Today we’d like to introduce you to Aaron Sands.
Hi Aaron, it’s an honor to have you on the platform. Thanks for taking the time to share your story with us – to start, maybe you can share some of your backstory with our readers.
I’m 47 years old and just beginning my 26th year as a public-school teacher, all in Plano ISD. I grew up in Grapevine, TX, where my mom was an elementary school music teacher, and my dad was a licensed electrician who eventually worked as the Director of Facility Services for two local school districts. Both of my younger siblings are public school English teachers as well: my brother in Portland, OR, and my sister in Pflugerville, TX. My family has always been active in our local church communities where I had the opportunity in high school and college to lead various small groups and serve in volunteer leadership opportunities. These experiences, along with my parents’ connections to public education, shaped my early exposure and interest in choosing teaching as a career.

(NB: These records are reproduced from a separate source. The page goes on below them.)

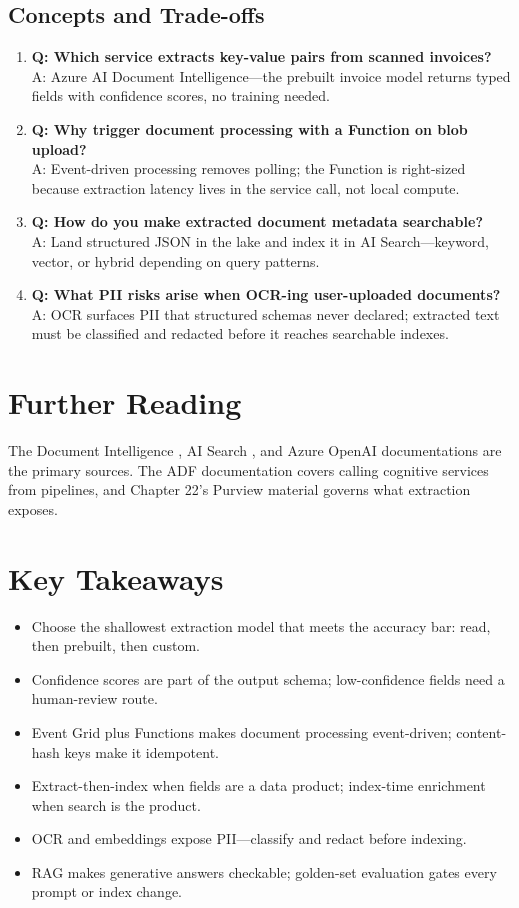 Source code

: \subsection{Concepts and Trade-offs}
\begin{enumerate}
    \item \textbf{Q: Which service extracts key-value pairs from scanned invoices?}\\
    A: Azure AI Document Intelligence---the prebuilt invoice model returns typed fields with confidence scores, no training needed.
    \item \textbf{Q: Why trigger document processing with a Function on blob upload?}\\
    A: Event-driven processing removes polling; the Function is right-sized because extraction latency lives in the service call, not local compute.
    \item \textbf{Q: How do you make extracted document metadata searchable?}\\
    A: Land structured JSON in the lake and index it in AI Search---keyword, vector, or hybrid depending on query patterns.
    \item \textbf{Q: What PII risks arise when OCR-ing user-uploaded documents?}\\
    A: OCR surfaces PII that structured schemas never declared; extracted text must be classified and redacted before it reaches searchable indexes.
\end{enumerate}

\section{Further Reading}
The Document Intelligence \cite{microsoft2025docIntelligence}, AI Search \cite{microsoft2025cognitiveSearch}, and Azure OpenAI \cite{microsoft2025azureOpenAI} documentations are the primary sources. The ADF documentation \cite{microsoft2025adf} covers calling cognitive services from pipelines, and Chapter 22's Purview material governs what extraction exposes.

\section*{Key Takeaways}
\begin{itemize}
    \item Choose the shallowest extraction model that meets the accuracy bar: read, then prebuilt, then custom.
    \item Confidence scores are part of the output schema; low-confidence fields need a human-review route.
    \item Event Grid plus Functions makes document processing event-driven; content-hash keys make it idempotent.
    \item Extract-then-index when fields are a data product; index-time enrichment when search is the product.
    \item OCR and embeddings expose PII---classify and redact before indexing.
    \item RAG makes generative answers checkable; golden-set evaluation gates every prompt or index change.
\end{itemize}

I attended Dallas Baptist University graduating in 1998 with an undergraduate degree in History and English with a secondary teacher’s certification and then attained a Master’s of American Studies from the University of Dallas in Irving in 2008. I was hired in the fall of 1998 at Robinson Middle School in Plano ISD as their teacher and coordinator of Gifted and Talented students, where I taught GT 7th/8th grade history/humanities. I taught at Robinson for 8 years, where I was afforded the opportunity to develop and design the curriculum for my classes while learning the ins and outs of classroom teaching.
In 2007, I moved up and taught Humanities and AP World History for 9th and 10th graders at Jasper High School. During that year, I was fortunate to team teach with one of my closest friends, Mike Stanton, as well as meet Kristin Taylor, who I worked with in AP World History. During my time at Robinson, as I worked on my master’s degree, I had developed a passion for American culture and had my eyes on eventually moving up to teach AP US History and/or literature. That opportunity came in the spring of my year at Jasper when both Kristin and I were approached by the Social Studies department head at Plano West Senior High to come over and develop the American Studies (AMSTUD) course for juniors in the district. They wanted to bring both of us over to team teacher the course, develop the curriculum, and after 2 years submit the class to the school board as a new course for the other senior high schools in the district,
So, beginning in 2008, Kristin and I moved to Plano West and started the AMSTUD course. The course is a team-taught, double-blocked class which combines AP US History and AP English Language with an emphasis on a study of how the humanities shaped the American Identity. We were able to develop a course focused on a variety of unique projects (creative writing, project-based real-world class presentations, creating a documentary film, letter writing, musical mixtapes), personal assignments (vignettes about their family origins, original poetry centered on their dreams and talents, examinations of the current education system and their goals for college/post-high school career), and in-class discussions around current events and challenging topics of identity, race, class, gender, etc. allowing for a variety to voices and perspectives to be reflected. Our curriculum incorporated exposure to a range of American storytelling (films, novels, poetry, painting, architecture, music, television, commercials, short stories) to enhance a cultural understanding of what it means to be an American while also allowing students to develop their writing skills by responding to these various media. The class was originally designed for the gifted and talented students but is now an open-enrollment course where students who seek this type of more autonomy, choice, and creativity in the learning can join the community.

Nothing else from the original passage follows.